**HOW TO COMPLETE THIS TASK:** The data below should be copied over with complete accuracy.

**DATA FOR REVIEW:**
== Segment start ==

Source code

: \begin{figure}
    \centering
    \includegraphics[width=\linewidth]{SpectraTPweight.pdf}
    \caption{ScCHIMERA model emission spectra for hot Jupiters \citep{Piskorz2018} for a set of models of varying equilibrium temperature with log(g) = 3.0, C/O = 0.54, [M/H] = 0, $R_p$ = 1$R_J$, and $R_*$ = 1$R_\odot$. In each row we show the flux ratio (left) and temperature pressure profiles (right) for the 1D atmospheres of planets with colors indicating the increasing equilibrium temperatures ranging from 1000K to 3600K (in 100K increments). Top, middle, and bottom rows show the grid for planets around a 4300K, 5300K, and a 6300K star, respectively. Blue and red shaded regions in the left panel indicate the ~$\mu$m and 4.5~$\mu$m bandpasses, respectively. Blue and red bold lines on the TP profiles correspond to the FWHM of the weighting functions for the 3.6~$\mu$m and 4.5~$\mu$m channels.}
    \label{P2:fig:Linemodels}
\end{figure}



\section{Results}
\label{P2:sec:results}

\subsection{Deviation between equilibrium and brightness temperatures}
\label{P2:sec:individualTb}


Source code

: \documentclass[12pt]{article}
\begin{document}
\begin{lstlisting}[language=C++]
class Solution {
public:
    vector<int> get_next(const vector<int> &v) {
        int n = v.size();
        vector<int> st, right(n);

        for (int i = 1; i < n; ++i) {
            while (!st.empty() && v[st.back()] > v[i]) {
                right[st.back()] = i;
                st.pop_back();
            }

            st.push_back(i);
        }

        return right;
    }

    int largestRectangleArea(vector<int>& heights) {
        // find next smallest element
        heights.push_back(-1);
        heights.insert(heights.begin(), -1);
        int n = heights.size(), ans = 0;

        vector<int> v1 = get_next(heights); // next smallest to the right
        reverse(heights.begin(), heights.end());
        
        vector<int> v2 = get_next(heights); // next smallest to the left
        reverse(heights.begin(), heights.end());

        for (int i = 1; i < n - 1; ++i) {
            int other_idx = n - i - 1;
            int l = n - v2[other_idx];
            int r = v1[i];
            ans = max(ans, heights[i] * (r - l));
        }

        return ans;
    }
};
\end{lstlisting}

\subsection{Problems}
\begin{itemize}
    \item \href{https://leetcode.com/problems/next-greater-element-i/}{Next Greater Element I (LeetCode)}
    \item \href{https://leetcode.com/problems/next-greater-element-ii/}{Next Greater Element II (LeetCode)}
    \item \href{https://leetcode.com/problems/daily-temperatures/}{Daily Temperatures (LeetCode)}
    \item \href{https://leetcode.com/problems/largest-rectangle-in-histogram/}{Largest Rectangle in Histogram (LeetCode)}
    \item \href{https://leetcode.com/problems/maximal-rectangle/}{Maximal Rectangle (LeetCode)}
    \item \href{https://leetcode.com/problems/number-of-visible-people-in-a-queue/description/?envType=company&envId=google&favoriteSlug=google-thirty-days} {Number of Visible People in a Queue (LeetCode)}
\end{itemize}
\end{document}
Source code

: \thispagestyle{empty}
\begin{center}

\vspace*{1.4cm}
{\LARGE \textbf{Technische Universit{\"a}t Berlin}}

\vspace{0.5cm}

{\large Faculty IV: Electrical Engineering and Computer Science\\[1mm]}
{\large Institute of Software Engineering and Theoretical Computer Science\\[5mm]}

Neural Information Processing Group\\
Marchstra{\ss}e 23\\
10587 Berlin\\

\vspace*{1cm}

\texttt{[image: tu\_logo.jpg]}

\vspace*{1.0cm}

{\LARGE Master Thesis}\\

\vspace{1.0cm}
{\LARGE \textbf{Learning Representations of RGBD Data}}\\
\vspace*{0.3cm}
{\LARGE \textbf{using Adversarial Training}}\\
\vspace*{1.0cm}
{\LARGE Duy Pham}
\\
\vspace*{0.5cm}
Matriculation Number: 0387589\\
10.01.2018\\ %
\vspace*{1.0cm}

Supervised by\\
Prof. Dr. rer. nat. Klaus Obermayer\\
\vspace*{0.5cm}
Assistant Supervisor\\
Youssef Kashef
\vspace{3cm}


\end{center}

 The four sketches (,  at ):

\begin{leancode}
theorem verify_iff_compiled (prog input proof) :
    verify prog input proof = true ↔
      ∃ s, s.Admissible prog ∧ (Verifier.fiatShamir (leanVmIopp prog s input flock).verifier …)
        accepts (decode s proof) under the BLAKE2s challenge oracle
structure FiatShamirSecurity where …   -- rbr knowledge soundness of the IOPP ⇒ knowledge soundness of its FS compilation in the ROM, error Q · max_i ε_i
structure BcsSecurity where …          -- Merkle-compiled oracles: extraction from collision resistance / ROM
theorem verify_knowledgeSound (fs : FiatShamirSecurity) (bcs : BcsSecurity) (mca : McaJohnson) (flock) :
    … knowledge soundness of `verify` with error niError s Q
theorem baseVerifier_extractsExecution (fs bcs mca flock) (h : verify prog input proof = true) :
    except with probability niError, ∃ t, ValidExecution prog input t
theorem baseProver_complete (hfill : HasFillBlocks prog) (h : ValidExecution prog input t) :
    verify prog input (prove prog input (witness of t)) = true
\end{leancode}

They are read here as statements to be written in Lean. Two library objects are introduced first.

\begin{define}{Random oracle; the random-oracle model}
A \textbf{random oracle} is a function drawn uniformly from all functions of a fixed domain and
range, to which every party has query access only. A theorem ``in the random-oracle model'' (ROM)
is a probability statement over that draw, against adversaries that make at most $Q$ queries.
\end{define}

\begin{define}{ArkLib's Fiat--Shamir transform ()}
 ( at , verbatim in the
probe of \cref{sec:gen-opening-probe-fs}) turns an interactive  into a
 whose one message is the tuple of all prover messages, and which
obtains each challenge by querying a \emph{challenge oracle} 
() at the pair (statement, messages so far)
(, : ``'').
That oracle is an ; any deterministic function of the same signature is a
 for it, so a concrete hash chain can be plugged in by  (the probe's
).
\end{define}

== Segment end ==

**RESPONSE BOX:**
Source code

: \begin{figure}
    \centering
    \includegraphics[width=\linewidth]{SpectraTPweight.pdf}
    \caption{ScCHIMERA model emission spectra for hot Jupiters \citep{Piskorz2018} for a set of models of varying equilibrium temperature with log(g) = 3.0, C/O = 0.54, [M/H] = 0, $R_p$ = 1$R_J$, and $R_*$ = 1$R_\odot$. In each row we show the flux ratio (left) and temperature pressure profiles (right) for the 1D atmospheres of planets with colors indicating the increasing equilibrium temperatures ranging from 1000K to 3600K (in 100K increments). Top, middle, and bottom rows show the grid for planets around a 4300K, 5300K, and a 6300K star, respectively. Blue and red shaded regions in the left panel indicate the ~$\mu$m and 4.5~$\mu$m bandpasses, respectively. Blue and red bold lines on the TP profiles correspond to the FWHM of the weighting functions for the 3.6~$\mu$m and 4.5~$\mu$m channels.}
    \label{P2:fig:Linemodels}
\end{figure}



\section{Results}
\label{P2:sec:results}

\subsection{Deviation between equilibrium and brightness temperatures}
\label{P2:sec:individualTb}


Source code

: \documentclass[12pt]{article}
\begin{document}
\begin{lstlisting}[language=C++]
class Solution {
public:
    vector<int> get_next(const vector<int> &v) {
        int n = v.size();
        vector<int> st, right(n);

        for (int i = 1; i < n; ++i) {
            while (!st.empty() && v[st.back()] > v[i]) {
                right[st.back()] = i;
                st.pop_back();
            }

            st.push_back(i);
        }

        return right;
    }

    int largestRectangleArea(vector<int>& heights) {
        // find next smallest element
        heights.push_back(-1);
        heights.insert(heights.begin(), -1);
        int n = heights.size(), ans = 0;

        vector<int> v1 = get_next(heights); // next smallest to the right
        reverse(heights.begin(), heights.end());
        
        vector<int> v2 = get_next(heights); // next smallest to the left
        reverse(heights.begin(), heights.end());

        for (int i = 1; i < n - 1; ++i) {
            int other_idx = n - i - 1;
            int l = n - v2[other_idx];
            int r = v1[i];
            ans = max(ans, heights[i] * (r - l));
        }

        return ans;
    }
};
\end{lstlisting}

\subsection{Problems}
\begin{itemize}
    \item \href{https://leetcode.com/problems/next-greater-element-i/}{Next Greater Element I (LeetCode)}
    \item \href{https://leetcode.com/problems/next-greater-element-ii/}{Next Greater Element II (LeetCode)}
    \item \href{https://leetcode.com/problems/daily-temperatures/}{Daily Temperatures (LeetCode)}
    \item \href{https://leetcode.com/problems/largest-rectangle-in-histogram/}{Largest Rectangle in Histogram (LeetCode)}
    \item \href{https://leetcode.com/problems/maximal-rectangle/}{Maximal Rectangle (LeetCode)}
    \item \href{https://leetcode.com/problems/number-of-visible-people-in-a-queue/description/?envType=company&envId=google&favoriteSlug=google-thirty-days} {Number of Visible People in a Queue (LeetCode)}
\end{itemize}
\end{document}
Source code

: \thispagestyle{empty}
\begin{center}

\vspace*{1.4cm}
{\LARGE \textbf{Technische Universit{\"a}t Berlin}}

\vspace{0.5cm}

{\large Faculty IV: Electrical Engineering and Computer Science\\[1mm]}
{\large Institute of Software Engineering and Theoretical Computer Science\\[5mm]}

Neural Information Processing Group\\
Marchstra{\ss}e 23\\
10587 Berlin\\

\vspace*{1cm}

\texttt{[image: tu\_logo.jpg]}

\vspace*{1.0cm}

{\LARGE Master Thesis}\\

\vspace{1.0cm}
{\LARGE \textbf{Learning Representations of RGBD Data}}\\
\vspace*{0.3cm}
{\LARGE \textbf{using Adversarial Training}}\\
\vspace*{1.0cm}
{\LARGE Duy Pham}
\\
\vspace*{0.5cm}
Matriculation Number: 0387589\\
10.01.2018\\ %
\vspace*{1.0cm}

Supervised by\\
Prof. Dr. rer. nat. Klaus Obermayer\\
\vspace*{0.5cm}
Assistant Supervisor\\
Youssef Kashef
\vspace{3cm}


\end{center}

 The four sketches (,  at ):

\begin{leancode}
theorem verify_iff_compiled (prog input proof) :
    verify prog input proof = true ↔
      ∃ s, s.Admissible prog ∧ (Verifier.fiatShamir (leanVmIopp prog s input flock).verifier …)
        accepts (decode s proof) under the BLAKE2s challenge oracle
structure FiatShamirSecurity where …   -- rbr knowledge soundness of the IOPP ⇒ knowledge soundness of its FS compilation in the ROM, error Q · max_i ε_i
structure BcsSecurity where …          -- Merkle-compiled oracles: extraction from collision resistance / ROM
theorem verify_knowledgeSound (fs : FiatShamirSecurity) (bcs : BcsSecurity) (mca : McaJohnson) (flock) :
    … knowledge soundness of `verify` with error niError s Q
theorem baseVerifier_extractsExecution (fs bcs mca flock) (h : verify prog input proof = true) :
    except with probability niError, ∃ t, ValidExecution prog input t
theorem baseProver_complete (hfill : HasFillBlocks prog) (h : ValidExecution prog input t) :
    verify prog input (prove prog input (witness of t)) = true
\end{leancode}

They are read here as statements to be written in Lean. Two library objects are introduced first.

\begin{define}{Random oracle; the random-oracle model}
A \textbf{random oracle} is a function drawn uniformly from all functions of a fixed domain and
range, to which every party has query access only. A theorem ``in the random-oracle model'' (ROM)
is a probability statement over that draw, against adversaries that make at most $Q$ queries.
\end{define}

\begin{define}{ArkLib's Fiat--Shamir transform ()}
 ( at , verbatim in the
probe of \cref{sec:gen-opening-probe-fs}) turns an interactive  into a
 whose one message is the tuple of all prover messages, and which
obtains each challenge by querying a \emph{challenge oracle} 
() at the pair (statement, messages so far)
(, : ``'').
That oracle is an ; any deterministic function of the same signature is a
 for it, so a concrete hash chain can be plugged in by  (the probe's
).
\end{define}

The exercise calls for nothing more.